Antes da Spark, outras empresas também se preocuparam em contribuir com a formação de profissionais e de criadores de conteúdo. Em março deste ano, o Grupo Dreamers se juntou a Upper para apresentar a Escola do Criador, uma plataforma que tem o objetivo de, por meio de conteúdos, oferecer maior entendimento do mercado a creators e micro influenciadores. Todo o conteúdo da Escola do Criador está alocado em uma plataforma de streaming e o público-alvo são as pessoas que querem se tornar micro-influenciadores.

Várias outras empresas do segmento também estruturaram hubs ou pilares educativos e profissionalizantes para o setor. O YouPix lançou seu primeiro programa voltado à formação de influenciadores em 2016 e sua cofundadora, Bia Granja, reconhece que a iniciativa vem ganhando mais escala, sobretudo após a pandemia, período em que o digital ganhou mais relevância e acabou virando a profissão de muita gente.

“Durante a pandemia, muitas pessoas ficaram desempregadas e passaram a usar o digital para tentar ganhar dinheiro ou fazer negócios. Mas sabemos que existe um gargalo porque há muita gente criando conteúdo, mas não existe ainda uma faculdade, uma formação profissional completa de criador de conteúdo. Como carreira, essa é uma disciplina ainda complexa”, reconhece Bia.

Na visão dela, é natural que, diante de um mercado em franco crescimento, com todo mundo querendo se tornar criador de conteúdo, o setor comece a correr atrás de profissionalizar não apenas essas pessoas, mas também quem já atua com marketing em agências e anunciantes para compreender de forma mais aprofundada os meandros do marketing de influência. “Se cada vez mais são feitas transações e negócios nesse mercado, a indústria precisa começar a qualificá-lo. Há muita gente criativa, que cria conteúdos interessantes, mas que não são profissionais. Temos talentos, mas alguns deles não estão aptos a fazer negócios”, explica Bia.

Disciplina nova

Davi Goldwasser, da Spark, ressalta também que o marketing de influência é uma disciplina nova e os profissionais envolvidos estão absorvendo e criando novidades a cada instante. Porém, com o volume de investimentos no segmento, a relevância que essa disciplina ganhou nas estratégias de marketing das empresas e a adoção da influência digital como profissão, segundo ele, exigem um cuidado cada vez mais profissional de todo o ecossistema. “Números de investimento, tendência da ampliação da profissão, novas tecnologias, são indícios de que esse mercado está apenas no começo e é preciso uma formação e preparação profissional para explorar todo o seu potencial”, defende.

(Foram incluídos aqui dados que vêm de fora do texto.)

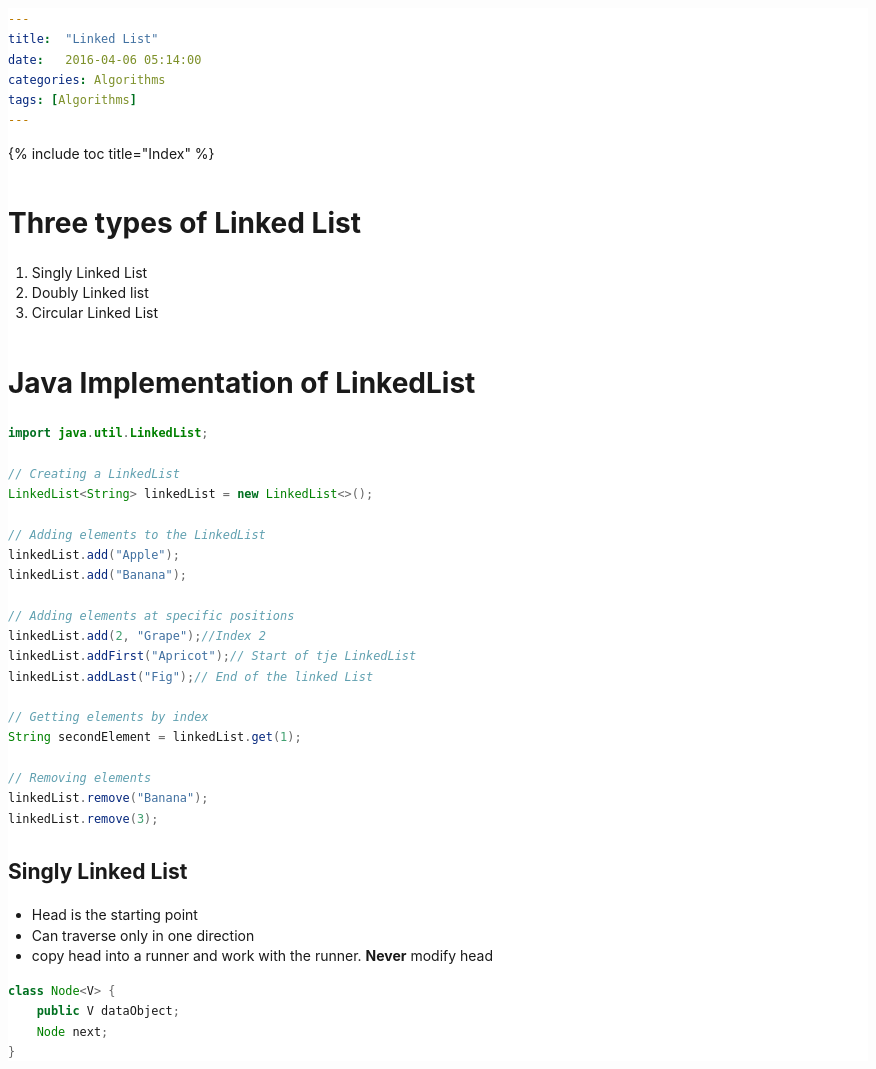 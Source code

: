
 ```yaml
---
title:  "Linked List"
date:   2016-04-06 05:14:00
categories: Algorithms
tags: [Algorithms]
---
```


{% include toc title="Index" %}

# Three types of Linked List

1. Singly Linked List
2. Doubly Linked list
3. Circular Linked List

# Java Implementation of LinkedList

```java
import java.util.LinkedList;

// Creating a LinkedList
LinkedList<String> linkedList = new LinkedList<>();

// Adding elements to the LinkedList
linkedList.add("Apple");
linkedList.add("Banana");

// Adding elements at specific positions
linkedList.add(2, "Grape");//Index 2
linkedList.addFirst("Apricot");// Start of tje LinkedList
linkedList.addLast("Fig");// End of the linked List

// Getting elements by index
String secondElement = linkedList.get(1);

// Removing elements
linkedList.remove("Banana");
linkedList.remove(3);
```

## Singly Linked List

* Head is the starting point
* Can traverse only in one direction
* copy head into a runner and work with the runner. **Never** modify head

```java
class Node<V> {
    public V dataObject;
    Node next;
}
```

Bia Granja pontua que os cursos de formação estão em expansão não apenas para orientar quem deseja seguir a carreira de influenciador, mas para profissionais de planejamento, de agências e anunciantes. “Hoje precisamos investir na mensuração constante de resultados e pela análise dos investimentos em todas as etapas do funil. O dinheiro das marcas está mais restrito e, portanto, tudo tem que ser muito bem calculado. As empresas estão brigando para ter pessoas que saibam direcionar as campanhas e ações, conseguindo fazer essa mensuração precisa e com muito entendimento do segmento”, reforça a cofundadora do YouPix.